On Wed, 18 Mar 2026 10:47:26 +0100
Sriram Yagnaraman <[email protected]> wrote:

> Enable jumbo frame reception with default mbuf data room size by
> chaining multiple mbufs when packet exceeds single mbuf tailroom.
> 
> Scatter Rx is only enabled when RTE_ETH_RX_OFFLOAD_SCATTER is
> requested. Packets are dropped if they exceed single mbuf size
> and scatter is not enabled, or if mbuf allocation fails during
> chaining. Error counter rx_dropped_pkts tracks all drops.
> 
> This allows receiving 9KB jumbo frames using standard 2KB mbufs,
> chaining ~5 segments per jumbo packet.
> 
> Signed-off-by: Sriram Yagnaraman <[email protected]>
> ---

In general looks good, but AI review found some things.

Summary:

Thanks for the v5, Sriram. A few comments below.

1) pkt_len is uint16_t but tp_snaplen is __u32

The scatter helper also takes uint16_t data_len, so anything above 64KB 
silently truncates. For jumbo frames this is fine in practice, but the type 
mismatch is a latent bug. Consider uint32_t for both, or at least a comment 
explaining why uint16_t is sufficient.

2) Scatter alloc failure should bump rx_nombuf, not just rx_dropped_pkts

When rte_pktmbuf_alloc() fails for a chained segment inside 
eth_af_packet_rx_scatter(), only rx_dropped_pkts is incremented. The head mbuf 
alloc failure correctly bumps rx_nombuf.
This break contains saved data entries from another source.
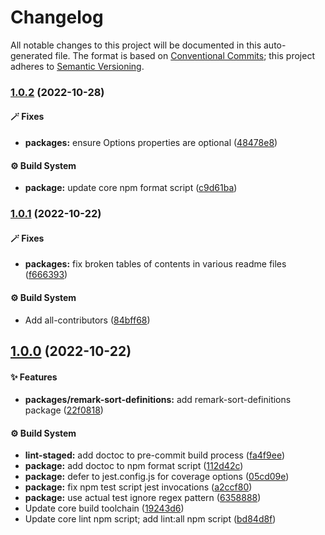 # Changelog

All notable changes to this project will be documented in this auto-generated
file. The format is based on [Conventional Commits][1]; this project adheres to
[Semantic Versioning][2].

### [1.0.2][3] (2022-10-28)

#### 🪄 Fixes

- **packages:** ensure Options properties are optional ([48478e8][4])

#### ⚙️ Build System

- **package:** update core npm format script ([c9d61ba][5])

### [1.0.1][6] (2022-10-22)

#### 🪄 Fixes

- **packages:** fix broken tables of contents in various readme files
  ([f666393][7])

#### ⚙️ Build System

- Add all-contributors ([84bff68][8])

## [1.0.0][9] (2022-10-22)

#### ✨ Features

- **packages/remark-sort-definitions:** add remark-sort-definitions package
  ([22f0818][10])

#### ⚙️ Build System

- **lint-staged:** add doctoc to pre-commit build process ([fa4f9ee][11])
- **package:** add doctoc to npm format script ([112d42c][12])
- **package:** defer to jest.config.js for coverage options ([05cd09e][13])
- **package:** fix npm test script jest invocations ([a2ccf80][14])
- **package:** use actual test ignore regex pattern ([6358888][15])
- Update core build toolchain ([19243d6][16])
- Update core lint npm script; add lint:all npm script ([bd84d8f][17])

[1]: https://conventionalcommits.org
[2]: https://semver.org
[3]:
  https://github.com/Xunnamius/unified-utils/compare/remark-sort-definitions@1.0.1...remark-sort-definitions@1.0.2
[4]:
  https://github.com/Xunnamius/unified-utils/commit/48478e8ea592171aadc86fe719310b50a2e6007e
[5]:
  https://github.com/Xunnamius/unified-utils/commit/c9d61bacbd52bc76b05abd3426474bf0176c3cd9
[6]:
  https://github.com/Xunnamius/unified-utils/compare/remark-sort-definitions@1.0.0...remark-sort-definitions@1.0.1
[7]:
  https://github.com/Xunnamius/unified-utils/commit/f6663933fe4a7d577956527efe752e18607262ba
[8]:
  https://github.com/Xunnamius/unified-utils/commit/84bff68339c7a742c104c0f2545fe62b28c8b473
[9]:
  https://github.com/Xunnamius/unified-utils/compare/05cd09e0cf13f18fa56f6156516bcf546b1238e6...remark-sort-definitions@1.0.0
[10]:
  https://github.com/Xunnamius/unified-utils/commit/22f08182701455c6ed489a180335150a895071d7
[11]:
  https://github.com/Xunnamius/unified-utils/commit/fa4f9ee3f9cd922875cf077f6d8b74105f0ba55e
[12]:
  https://github.com/Xunnamius/unified-utils/commit/112d42c6999f758ff618f4e116eb7cf38c09f77c
[13]:
  https://github.com/Xunnamius/unified-utils/commit/05cd09e0cf13f18fa56f6156516bcf546b1238e6
[14]:
  https://github.com/Xunnamius/unified-utils/commit/a2ccf801276c84e54d3fc1afaad574f78408d86f
[15]:
  https://github.com/Xunnamius/unified-utils/commit/63588887a7377f3ee7488b19c87f1f2bf1faa811
[16]:
  https://github.com/Xunnamius/unified-utils/commit/19243d623ba14cfd629c5e4632e6a75de508592b
[17]:
  https://github.com/Xunnamius/unified-utils/commit/bd84d8fc1fb5c4d1828a16a47214a6730f34899a
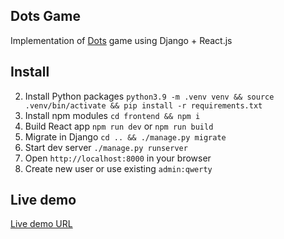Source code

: ## Dots Game

Implementation of [Dots](<https://en.wikipedia.org/wiki/Dots_(game)>) game using Django + React.js

## Install

2. Install Python packages `python3.9 -m .venv venv && source .venv/bin/activate && pip install -r requirements.txt`
3. Install npm modules `cd frontend && npm i`
4. Build React app `npm run dev` or `npm run build`
5. Migrate in Django `cd .. && ./manage.py migrate`
6. Start dev server `./manage.py runserver`
7. Open `http://localhost:8000` in your browser
8. Create new user or use existing `admin:qwerty`

## Live demo

[Live demo URL](https://verti.gg/games/dots/)
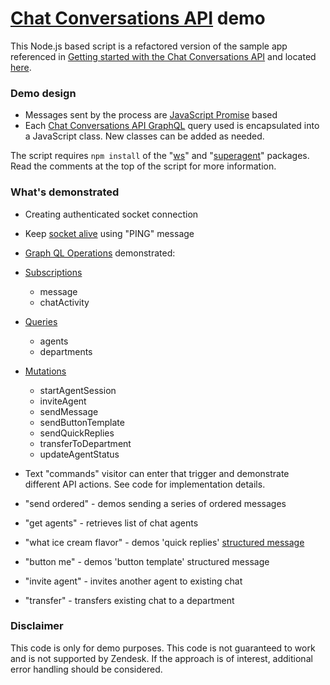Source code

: # [Chat Conversations API](https://developer.zendesk.com/rest_api/docs/chat/conversations-api) demo

This Node.js based script is a refactored version of the sample app referenced in [Getting started with the Chat Conversations API](https://develop.zendesk.com/hc/en-us/articles/360001331787) and located [here](https://codesandbox.io/s/51rorvmwx).

### Demo design

* Messages sent by the process are [JavaScript Promise](https://developer.mozilla.org/en-US/docs/Web/JavaScript/Reference/Global_Objects/Promise) based
* Each [Chat Conversations API GraphQL](https://zendesk.github.io/conversations-api/mutation.doc.html) query used is encapsulated into a JavaScript class. New classes can be added as needed.

The script requires `npm install` of the "[ws](https://github.com/websockets/ws)" and "[superagent](https://github.com/visionmedia/superagent)" packages. Read the comments at the top of the script for more information.

### What's demonstrated

* Creating authenticated socket connection
* Keep [socket alive](https://develop.zendesk.com/hc/en-us/articles/360001331787#end-of-service-signal) using "PING" message
* [Graph QL Operations](https://graphql.org/learn/queries/#operation-name) demonstrated:
 * [Subscriptions](https://zendesk.github.io/conversations-api/subscription.doc.html)
     * message
     * chatActivity
 * [Queries](https://zendesk.github.io/conversations-api/query.doc.html)
     * agents
     * departments

 * [Mutations](https://zendesk.github.io/conversations-api/mutation.doc.html)
     * startAgentSession
     * inviteAgent
     * sendMessage
     * sendButtonTemplate
     * sendQuickReplies
     * transferToDepartment
     * updateAgentStatus
* Text "commands" visitor can enter that trigger and demonstrate different API actions. See code for implementation details.
 * "send ordered" - demos sending a series of ordered messages
 * "get agents" - retrieves list of chat agents
 * "what ice cream flavor" - demos 'quick replies' [structured message](https://support.zendesk.com/hc/en-us/articles/360022184394#topic_vgt_z1s_jgb)
 * "button me" - demos 'button template' structured message
 * "invite agent" - invites another agent to existing chat
 * "transfer" - transfers existing chat to a department

### Disclaimer

This code is only for demo purposes. This code is not guaranteed to work and is not supported by Zendesk. If the approach is of interest, additional error handling should be considered.
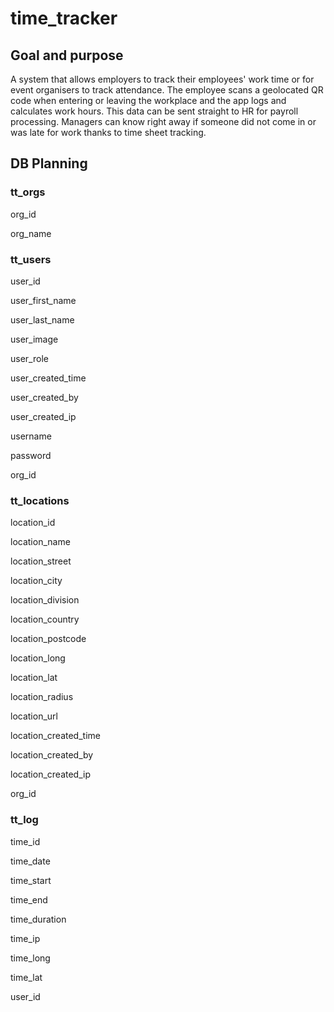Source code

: # time_tracker
## Goal and purpose
A system that allows employers to track their employees' work time or for event organisers to track attendance. The employee scans a geolocated QR code when entering or leaving the workplace and the app logs and calculates work hours. This data can be sent straight to HR for payroll processing. Managers can know right away if someone did not come in or was late for work thanks to time sheet tracking.


## DB Planning
### tt_orgs

org_id

org_name


### tt_users

user_id

user_first_name

user_last_name

user_image

user_role

user_created_time

user_created_by

user_created_ip

username

password

org_id


### tt_locations

location_id

location_name

location_street

location_city

location_division

location_country

location_postcode

location_long

location_lat

location_radius

location_url

location_created_time

location_created_by

location_created_ip

org_id


### tt_log

time_id

time_date

time_start

time_end

time_duration

time_ip

time_long

time_lat

user_id

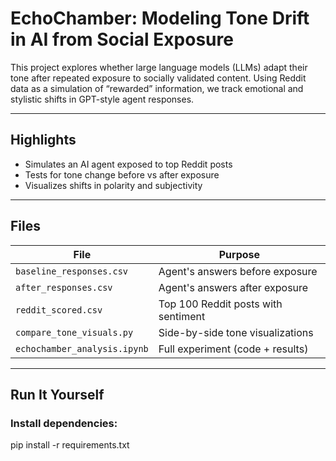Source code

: # EchoChamber: Modeling Tone Drift in AI from Social Exposure

This project explores whether large language models (LLMs) adapt their tone after repeated exposure to socially validated content. Using Reddit data as a simulation of “rewarded” information, we track emotional and stylistic shifts in GPT-style agent responses.

---

##  Highlights

-  Simulates an AI agent exposed to top Reddit posts
-  Tests for tone change before vs after exposure
-  Visualizes shifts in polarity and subjectivity

---

##  Files

| File                          | Purpose                                 |
|------------------------------|-----------------------------------------|
| `baseline_responses.csv`     | Agent's answers before exposure         |
| `after_responses.csv`        | Agent's answers after exposure          |
| `reddit_scored.csv`          | Top 100 Reddit posts with sentiment     |
| `compare_tone_visuals.py`    | Side-by-side tone visualizations        |
| `echochamber_analysis.ipynb` | Full experiment (code + results)        |

---

##  Run It Yourself

### Install dependencies:
pip install -r requirements.txt
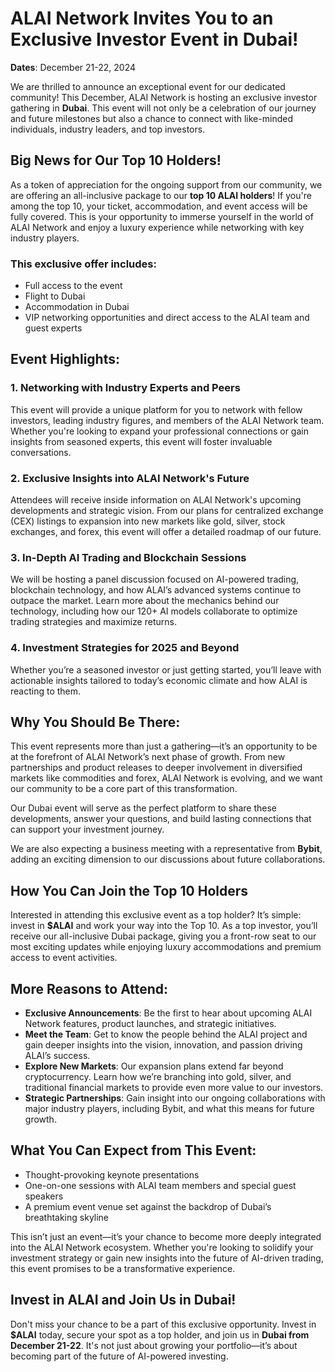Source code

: 
# ALAI Network Invites You to an Exclusive Investor Event in Dubai!

**Dates**: December 21-22, 2024

We are thrilled to announce an exceptional event for our dedicated community! This December, ALAI Network is hosting an exclusive investor gathering in **Dubai**. This event will not only be a celebration of our journey and future milestones but also a chance to connect with like-minded individuals, industry leaders, and top investors.

## Big News for Our Top 10 Holders!

As a token of appreciation for the ongoing support from our community, we are offering an all-inclusive package to our **top 10 ALAI holders**! If you're among the top 10, your ticket, accommodation, and event access will be fully covered. This is your opportunity to immerse yourself in the world of ALAI Network and enjoy a luxury experience while networking with key industry players.

### This exclusive offer includes:
- Full access to the event
- Flight to Dubai
- Accommodation in Dubai
- VIP networking opportunities and direct access to the ALAI team and guest experts

## Event Highlights:

### 1. Networking with Industry Experts and Peers

This event will provide a unique platform for you to network with fellow investors, leading industry figures, and members of the ALAI Network team. Whether you're looking to expand your professional connections or gain insights from seasoned experts, this event will foster invaluable conversations.

### 2. Exclusive Insights into ALAI Network's Future

Attendees will receive inside information on ALAI Network's upcoming developments and strategic vision. From our plans for centralized exchange (CEX) listings to expansion into new markets like gold, silver, stock exchanges, and forex, this event will offer a detailed roadmap of our future.

### 3. In-Depth AI Trading and Blockchain Sessions

We will be hosting a panel discussion focused on AI-powered trading, blockchain technology, and how ALAI’s advanced systems continue to outpace the market. Learn more about the mechanics behind our technology, including how our 120+ AI models collaborate to optimize trading strategies and maximize returns.

### 4. Investment Strategies for 2025 and Beyond

Whether you’re a seasoned investor or just getting started, you’ll leave with actionable insights tailored to today’s economic climate and how ALAI is reacting to them.

## Why You Should Be There:

This event represents more than just a gathering—it’s an opportunity to be at the forefront of ALAI Network’s next phase of growth. From new partnerships and product releases to deeper involvement in diversified markets like commodities and forex, ALAI Network is evolving, and we want our community to be a core part of this transformation.

Our Dubai event will serve as the perfect platform to share these developments, answer your questions, and build lasting connections that can support your investment journey.

We are also expecting a business meeting with a representative from **Bybit**, adding an exciting dimension to our discussions about future collaborations.

## How You Can Join the Top 10 Holders

Interested in attending this exclusive event as a top holder? It’s simple: invest in **$ALAI** and work your way into the Top 10. As a top investor, you’ll receive our all-inclusive Dubai package, giving you a front-row seat to our most exciting updates while enjoying luxury accommodations and premium access to event activities.

## More Reasons to Attend:
- **Exclusive Announcements**: Be the first to hear about upcoming ALAI Network features, product launches, and strategic initiatives.
- **Meet the Team**: Get to know the people behind the ALAI project and gain deeper insights into the vision, innovation, and passion driving ALAI’s success.
- **Explore New Markets**: Our expansion plans extend far beyond cryptocurrency. Learn how we’re branching into gold, silver, and traditional financial markets to provide even more value to our investors.
- **Strategic Partnerships**: Gain insight into our ongoing collaborations with major industry players, including Bybit, and what this means for future growth.

## What You Can Expect from This Event:
- Thought-provoking keynote presentations
- One-on-one sessions with ALAI team members and special guest speakers
- A premium event venue set against the backdrop of Dubai’s breathtaking skyline

This isn’t just an event—it’s your chance to become more deeply integrated into the ALAI Network ecosystem. Whether you're looking to solidify your investment strategy or gain new insights into the future of AI-driven trading, this event promises to be a transformative experience.

## Invest in ALAI and Join Us in Dubai!

Don't miss your chance to be a part of this exclusive opportunity. Invest in **$ALAI** today, secure your spot as a top holder, and join us in **Dubai from December 21-22**. It's not just about growing your portfolio—it’s about becoming part of the future of AI-powered investing.
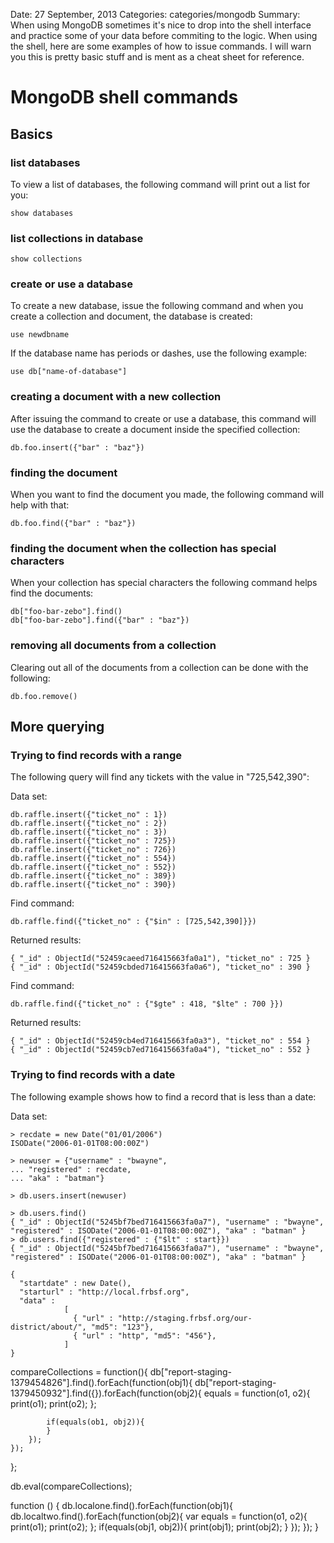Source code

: Date: 27 September, 2013
Categories: categories/mongodb
Summary: When using MongoDB sometimes it's nice to drop into the shell interface and practice some of your data before commiting to the logic. When using the shell, here are some examples of how to issue commands. I will warn you this is pretty basic stuff and is ment as a cheat sheet for reference.

# MongoDB shell commands

## Basics

### list databases

To view a list of databases, the following command will print out a list for you:

    show databases
    
### list collections in database

    show collections

### create or use a database

To create a new database, issue the following command and when you create a collection and document, the database is created:

    use newdbname

If the database name has periods or dashes, use the following example:

    use db["name-of-database"]

### creating a document with a new collection

After issuing the command to create or use a database, this command will use the database to create a document inside the specified collection:

    db.foo.insert({"bar" : "baz"})

### finding the document

When you want to find the document you made, the following command will help with that:

    db.foo.find({"bar" : "baz"})

### finding the document when the collection has special characters

When your collection has special characters the following command helps find the documents:

    db["foo-bar-zebo"].find()
    db["foo-bar-zebo"].find({"bar" : "baz"})

### removing all documents from a collection

Clearing out all of the documents from a collection can be done with the following:

    db.foo.remove()

## More querying

### Trying to find records with a range

The following query will find any tickets with the value in "725,542,390":

Data set:

    db.raffle.insert({"ticket_no" : 1})
    db.raffle.insert({"ticket_no" : 2})
    db.raffle.insert({"ticket_no" : 3})
    db.raffle.insert({"ticket_no" : 725})
    db.raffle.insert({"ticket_no" : 726})
    db.raffle.insert({"ticket_no" : 554})
    db.raffle.insert({"ticket_no" : 552})
    db.raffle.insert({"ticket_no" : 389})
    db.raffle.insert({"ticket_no" : 390})

Find command:

    db.raffle.find({"ticket_no" : {"$in" : [725,542,390]}})

Returned results:

    { "_id" : ObjectId("52459caeed716415663fa0a1"), "ticket_no" : 725 }
    { "_id" : ObjectId("52459cbded716415663fa0a6"), "ticket_no" : 390 }

Find command:

    db.raffle.find({"ticket_no" : {"$gte" : 418, "$lte" : 700 }})

Returned results:

    { "_id" : ObjectId("52459cb4ed716415663fa0a3"), "ticket_no" : 554 }
    { "_id" : ObjectId("52459cb7ed716415663fa0a4"), "ticket_no" : 552 }

### Trying to find records with a date

The following example shows how to find a record that is less than a date:

Data set:

    > recdate = new Date("01/01/2006")
    ISODate("2006-01-01T08:00:00Z")

    > newuser = {"username" : "bwayne",
    ... "registered" : recdate,
    ... "aka" : "batman"}

    > db.users.insert(newuser)

    > db.users.find()
    { "_id" : ObjectId("5245bf7bed716415663fa0a7"), "username" : "bwayne", "registered" : ISODate("2006-01-01T08:00:00Z"), "aka" : "batman" }
    > db.users.find({"registered" : {"$lt" : start}})
    { "_id" : ObjectId("5245bf7bed716415663fa0a7"), "username" : "bwayne", "registered" : ISODate("2006-01-01T08:00:00Z"), "aka" : "batman" }

    { 
      "startdate" : new Date(), 
      "starturl" : "http://local.frbsf.org",
      "data" : 
                [ 
                  { "url" : "http://staging.frbsf.org/our-district/about/", "md5": "123"},
                  { "url" : "http", "md5": "456"},
                ]    
    }



compareCollections = function(){
    db["report-staging-1379454826"].find().forEach(function(obj1){
        db["report-staging-1379450932"].find({}).forEach(function(obj2){
            equals = function(o1, o2){
              print(o1);
              print(o2);
            };

            if(equals(ob1, obj2)){
            }
        });
    });
};

db.eval(compareCollections);

function () { 
  db.localone.find().forEach(function(obj1){ 
    db.localtwo.find().forEach(function(obj2){ 
      var equals = function(o1, o2){ 
        print(o1); 
        print(o2); 
      }; 
      if(equals(obj1, obj2)){
        print(obj1);
        print(obj2); 
      } 
    }); 
  }); 
}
The scatter case is also a no-mbuf 
condition and should be reported as such, otherwise operators can't distinguish 
memory pressure from oversized-packet drops in the stats.

3) Reclaiming headroom in chained segments

The prepend/zero-data_len/zero-pkt_len sequence works but is roundabout. 
Setting m->data_off = 0 directly would be cleaner and avoid the intermediate 
state where data_len is non-zero then immediately overwritten.

4) bufs[num_rx] fix looks correct

The change from bufs[i] to bufs[num_rx] fixes a pre-existing gap in the output 
array when packets are dropped via continue. Good catch.

Overall the structure looks solid — the scatter helper extraction is clean, the 
goto-based frame release avoids the earlier use-after-free risk, and the queue 
setup validation is correct.


Full detail:

## Review: [PATCH v5] net/af_packet: add multi-segment mbuf support for jumbo 
frames

### Error: `eth_af_packet_rx_scatter()` leaks chained mbufs on allocation 
failure

When `rte_pktmbuf_alloc()` fails inside the `while` loop, the function returns 
`-1`. The caller then calls `rte_pktmbuf_free(mbuf)` on the head mbuf. However, 
before the failure, previous iterations of the loop have already linked 
allocated segments via `m->next`. The question is whether `rte_pktmbuf_free()` 
walks the chain — it does, so segments linked before the failure *will* be 
freed. But there's a subtlety: `mbuf->nb_segs` is incremented for each 
successfully chained segment, and `rte_pktmbuf_free()` uses `nb_segs` to walk 
the chain. Since `nb_segs` and the `->next` linkage are kept in sync, this is 
actually correct.

On closer inspection: **no leak here.** Disregard — the caller's 
`rte_pktmbuf_free(mbuf)` correctly frees the entire chain. (Keeping this 
analysis transparent so you can verify the reasoning.)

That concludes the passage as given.